How are disabled persons affected by Copyright Law?

The onset of the digital era has brought in an ease of access for persons with disabilities greater access to resources earlier not available not to them through assistive technology.

Copyright laws are set in place to protect the interest of the right-holder of the creative work. However, every time a visually impaired, blind or print disabled person wanted to convert the work into a format compatible with a screen reading software, they would have to reproduce the book in its entirety. A lot of E-books and other similar digital media content have Digital Rights Management (DRM) Systems which place technical restrictions to prevent the copies from being copied. This conflict between persons with disabilities having the right to access information and the copyright holder’s right to control copying of their work created an obstacle for such persons with disabilities leading to a ‘global book famine’. According to the World Blind Union, roughly 5 percent of the millions of books published were made available in formats which would be accessible to persons who are blind, visually impaired or print disabled. This is a cause of concern considering that there are 285 million persons in the world who are blind, visually impaired and print disabled, 90 percent of whom live in low-income settings in developing countries.

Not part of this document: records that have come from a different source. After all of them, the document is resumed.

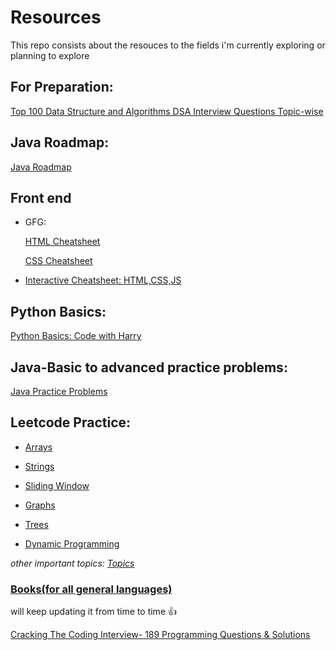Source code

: # Resources
This repo consists about the resouces to the fields i'm currently exploring or planning to explore

## For Preparation:
[Top 100 Data Structure and Algorithms DSA Interview Questions Topic-wise](https://www.geeksforgeeks.org/top-100-data-structure-and-algorithms-dsa-interview-questions-topic-wise/)

## Java Roadmap:
[Java Roadmap](https://whimsical.com/java-F3wA8hstGi42DU8BZrsCUL)
## Front end
- GFG:
  
  [HTML Cheatsheet](https://www.geeksforgeeks.org/html-cheat-sheet/)
  
  [CSS Cheatsheet](https://www.geeksforgeeks.org/css-cheat-sheet-a-basic-guide-to-css/)

- [Interactive Cheatsheet: HTML,CSS,JS](https://html-css-js.com/)

## Python Basics:
[Python Basics: Code with Harry](https://www.codewithharry.com/tutorial/python/)

## Java-Basic to advanced practice problems:
[Java Practice Problems](https://www.javatpoint.com/java-practice-programs)

## Leetcode Practice:
- [Arrays](https://leetcode.com/problem-list/a6kvh7a2/)

- [Strings](https://leetcode.com/problem-list/a6kva8yd/)
  
- [Sliding Window](https://leetcode.com/problem-list/akvvpybi/)

- [Graphs](https://leetcode.com/problem-list/a6kwrtld/)

- [Trees](https://leetcode.com/problem-list/a6kwoqis/)

- [Dynamic Programming](https://leetcode.com/problem-list/a6kwegtr/)

_other important topics: [Topics](https://vineethchivukula.hashnode.dev/essential-coding-patterns-for-mastering-dsa)_

### [Books(for all general languages)](https://flaviocopes.com/access/)

will keep updating it from time to time 👍


[Cracking The Coding Interview- 189 Programming Questions & Solutions](https://drive.google.com/file/d/1tXiOMerxLnBWOawAHBkLHZfolZ_qGhvr/view?usp=drive_link)
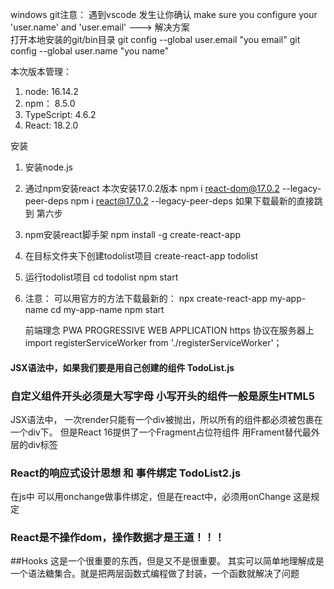 windows git注意：
遇到vscode 发生让你确认 make sure you configure your 'user.name' and 'user.email'
---> 解决方案  
打开本地安装的git/bin目录
git config --global user.email "you email"
git config --global user.name "you name"

本次版本管理：
1. node:      16.14.2
2. npm：       8.5.0
3. TypeScript: 4.6.2
4. React:     18.2.0

安装
1. 安装node.js
2. 通过npm安装react   本次安装17.0.2版本
    npm i react-dom@17.0.2 --legacy-peer-deps
    npm i react@17.0.2 --legacy-peer-deps
如果下载最新的直接跳到 第六步
3. npm安装react脚手架 
    npm install -g create-react-app
4. 在目标文件夹下创建todolist项目
    create-react-app todolist
5. 运行todolist项目
    cd todolist
    npm start

6.  注意： 
    可以用官方的方法下载最新的：
    npx create-react-app my-app-name
    cd my-app-name
    npm start


    前端理念  PWA  PROGRESSIVE WEB APPLICATION
https 协议在服务器上
import registerServiceWorker from './registerServiceWorker'；   


#### JSX语法中，如果我们要是用自己创建的组件   TodoList.js
### 自定义组件开头必须是大写字母  小写开头的组件一般是原生HTML5

JSX语法中， 一次render只能有一个div被抛出，所以所有的组件都必须被包裹在一个div下。
但是React 16提供了一个Fragment占位符组件  用Frament替代最外层的div标签


### React的响应式设计思想  和  事件绑定  TodoList2.js
在js中 可以用onchange做事件绑定，但是在react中，必须用onChange  这是规定

### React是不操作dom，操作数据才是王道！！！


##Hooks
这是一个很重要的东西，但是又不是很重要。
其实可以简单地理解成是一个语法糖集合。就是把两层函数式编程做了封装，一个函数就解决了问题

What has been done to address the interests of both parties?

To balance the interests of both parties, on 27th June 2013, the Marrakesh Treaty to Facilitate Access to Published Works for Persons Who Are Blind, Visually Impaired, or Otherwise Print Disabled was adopted by member States of the World Intellectual Property Organization (WIPO), and with the ratification of the treaty by Canada, 20 countries having ratified the treaty, the treaty will come into force on September 30, 2016.

What is the Marrakesh Treaty and what does it attempt to do?

The Marrakesh Treaty is a recognition of the rights of blind/visually impaired/print disabled persons and the difficulties and obstacles faced in getting information from the books. It calls for contracting parties to adopt provisions in their respective domestic laws to permit reproduction, distribution works in accessible format for persons who are blind, visually impaired or print disabled. It is pertinent to note that this does not apply to all persons but organizations defined either under Article 2(c) of the treaty or in the domestic laws.

The Marrakesh Treaty takes note of Technological Protection Measures (“TPMs”) and in Article 7 states that Contracting Parties are to take measures to ensure that circumvention of the same would not be deemed illegal if used for the purpose mentioned in this treaty.

The treaty allows distribution of copies in an accessible format to for the exclusive use of beneficiary persons without the authorization of the right holder (even distribution to/import from another country).

The definition of a beneficiary in the Marrakesh Treaty is quite broad and is inclusive of persons suffering from dyslexia, paralysis, etc. Though it does not apply to audio-visual works according to Article 2(a), it applies to works in audio forms such as audiobooks. One must also note that Article 12(2) of the Marrakesh Treaty states that it is without prejudice to other limitations and exceptions for persons with disabilities provided by national law.

Beyond the Treaty

A number of countries in their national laws provide exceptions which are broader than the one provided in the Marrakesh Treaty. The scope in the Indian Copyright Act for example, allows for such an exception to be available for the benefit of persons with disability, which is inclusive of all disabilities requiring a special format to access the work. Countries like Australia, United Kingdom and United States of America also have some similar provisions of exceptions for persons with disabilities.

While the Marrakesh Treaty does not address the issue for every person with disabilities [such as those who are hearing-impaired] it is still a commendable step in that direction.